Important de comprendre intuitivement le moment—quand on passe la frontière.
Divers indices à collecter.
-concernant notre aspect physique
aucune certitude que l’on soit ce que l’on croit être dans le rêve. l’aspect physique du rêveur est souvent différent de l’aspect physique en état de veille. Mais connaît on vraiment notre aspect physique dans l’une ou l’autre de ces catégories. Nous n’en avons qu’une vague idée dans les deux cas. Nous avons un ressenti intérieur qui diffère souvent du reflet que nous renvoient les glaces les miroirs ou les autres.
-concernant la conscience de soi et des autres
Aussi trouble que dans l’état de veille. Car qui peut dire sans que ce soit ridicule j’ai conscience de moi-même. À la rigueur on peut tenter parfois même avec succès de prendre conscience d’être plus ou moins doté d’une conscience. Ce qui n’est déjà pas si mal.
-concernant le décor
globalement l’attention au décor sera la même que dans un état de veille. Mais cela ne signifie pas que notre attention au décor en état de veille soit meilleure ou pire que dans un rêve. Cependant en exerçant son attention durant la veille il est possible qu’une amélioration surgisse dans la vie onirique. Ou encore si l’on n’est attentif à peu de choses en état de veille le rêve au contraire nous incitera à porter une attention exagérée, sorte de caricature de notre attention habituelle. Pour mettre probablement l’accent sur cette carence.
-concernant les sons
même chose que pour le décor une affaire d’attention si vous n’avez pas du tout l’oreille musicale fort possible qu’en rêve vous soyez touché par la musique des sphères. une musique extraordinaire. mais à cette seule fin que vous ayez envie de vous pencher sur son absence en état de veille.
-concernant les odeurs
à débattre avec d’autres rêveurs fumeurs et non fumeurs. Le fait d’inhiber tout un monde d’odeurs est sans doute un des nombreux buts cachés de la cigarette. pas étonnant que les odeurs reviennent soudain à la charge dans les rêves. Sauf si même en rêve on ne peut se retenir de s’en griller une petite.

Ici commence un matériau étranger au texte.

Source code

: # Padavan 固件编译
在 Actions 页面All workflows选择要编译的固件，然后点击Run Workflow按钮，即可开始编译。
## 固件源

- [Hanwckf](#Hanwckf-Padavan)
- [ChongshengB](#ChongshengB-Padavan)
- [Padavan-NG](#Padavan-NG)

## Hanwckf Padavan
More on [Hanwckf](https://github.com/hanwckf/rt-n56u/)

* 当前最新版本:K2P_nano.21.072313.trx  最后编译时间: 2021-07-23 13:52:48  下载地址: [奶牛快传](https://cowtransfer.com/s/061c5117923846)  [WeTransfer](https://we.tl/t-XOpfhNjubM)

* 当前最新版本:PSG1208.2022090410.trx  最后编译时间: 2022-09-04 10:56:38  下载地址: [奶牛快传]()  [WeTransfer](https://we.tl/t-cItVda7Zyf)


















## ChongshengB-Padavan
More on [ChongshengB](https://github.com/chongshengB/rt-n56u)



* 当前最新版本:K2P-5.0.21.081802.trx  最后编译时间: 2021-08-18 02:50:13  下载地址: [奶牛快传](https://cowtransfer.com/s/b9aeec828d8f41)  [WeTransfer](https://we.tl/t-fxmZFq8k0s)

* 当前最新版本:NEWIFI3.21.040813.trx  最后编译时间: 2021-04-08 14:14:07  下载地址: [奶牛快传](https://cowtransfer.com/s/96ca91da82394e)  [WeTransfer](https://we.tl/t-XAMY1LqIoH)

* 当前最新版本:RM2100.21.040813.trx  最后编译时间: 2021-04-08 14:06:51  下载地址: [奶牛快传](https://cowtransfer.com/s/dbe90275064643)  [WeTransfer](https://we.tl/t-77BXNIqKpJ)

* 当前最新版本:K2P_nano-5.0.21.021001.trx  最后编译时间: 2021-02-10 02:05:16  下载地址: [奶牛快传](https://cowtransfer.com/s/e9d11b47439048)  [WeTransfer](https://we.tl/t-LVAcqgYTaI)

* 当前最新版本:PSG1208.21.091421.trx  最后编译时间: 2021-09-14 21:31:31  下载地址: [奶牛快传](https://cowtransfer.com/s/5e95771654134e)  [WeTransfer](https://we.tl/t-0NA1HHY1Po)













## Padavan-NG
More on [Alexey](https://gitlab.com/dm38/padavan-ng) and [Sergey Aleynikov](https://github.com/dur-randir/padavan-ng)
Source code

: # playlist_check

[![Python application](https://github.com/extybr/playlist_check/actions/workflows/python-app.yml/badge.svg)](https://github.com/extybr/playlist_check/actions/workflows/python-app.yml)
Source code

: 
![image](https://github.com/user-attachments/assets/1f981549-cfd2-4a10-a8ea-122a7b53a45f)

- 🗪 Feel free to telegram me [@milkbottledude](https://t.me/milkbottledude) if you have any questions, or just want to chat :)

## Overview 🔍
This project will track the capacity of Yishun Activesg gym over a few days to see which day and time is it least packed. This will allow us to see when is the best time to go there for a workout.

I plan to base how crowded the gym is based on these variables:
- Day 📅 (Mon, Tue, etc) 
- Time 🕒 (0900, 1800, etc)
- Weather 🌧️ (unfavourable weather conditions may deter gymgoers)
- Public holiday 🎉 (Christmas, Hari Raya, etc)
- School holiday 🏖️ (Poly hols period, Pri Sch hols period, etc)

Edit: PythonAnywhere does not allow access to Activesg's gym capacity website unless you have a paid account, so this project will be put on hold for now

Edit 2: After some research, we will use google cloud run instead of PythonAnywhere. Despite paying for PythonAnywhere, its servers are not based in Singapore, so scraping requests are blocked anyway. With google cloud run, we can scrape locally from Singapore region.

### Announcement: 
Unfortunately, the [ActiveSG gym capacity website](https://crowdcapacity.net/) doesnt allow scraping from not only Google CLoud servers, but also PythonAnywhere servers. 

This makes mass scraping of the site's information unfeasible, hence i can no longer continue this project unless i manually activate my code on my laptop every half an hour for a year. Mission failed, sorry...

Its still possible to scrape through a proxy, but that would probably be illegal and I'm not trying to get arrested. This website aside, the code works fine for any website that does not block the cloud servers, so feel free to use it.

-concernant l’atmosphere, la couleur générale, le contraste
noter les différences qui peuvent surgir pour soudain contredire une impression renvoyée habituellement en état de veille. Ce qui permet de remettre en question une relation avec la couleur. il peut arriver qu’une couleur vienne plaider sa defense en rêve, une couleur délaissée, et qu’ainsi les relations avec celle-ci s’améliore en état de veille. Ou tout le contraire.
-concernant l’empreinte générale que laisse le rêve au réveil.
redoubler d’attention à la sensation laissée par le rêve permet de découvrir par cette sensation justement ce que nous n’atteignons pas par la pensée. une sorte d’intuition. d’ailleurs si on examine régulièrement cette sensation elle est souvent la même qu’elle soit agréable ou désagréable elle se re présente jusqu’à ce qu’un déclic- une prise de conscience s’opère. Souvent on en finit avec cette représentation par l’humour qui est une forme de détachement assez usuelle.
Lois du rêve
-loi une : Le rêve peut surgir à tout moment, un entraînement (plus ou moins long, douloureux etc.) est nécessaire pour se souvenir de cette première loi.
-loi deux. ce n’est pas le récit du rêve qui est important c’est l’interprétation personnelle de celui-ci.
-loi trois : le récit d’un rêve n’est pas le rêve.Il peut arriver que ce récit soit un nouveau rêve issu du précédent ou n’ayant que très peu de relation avec celui-ci.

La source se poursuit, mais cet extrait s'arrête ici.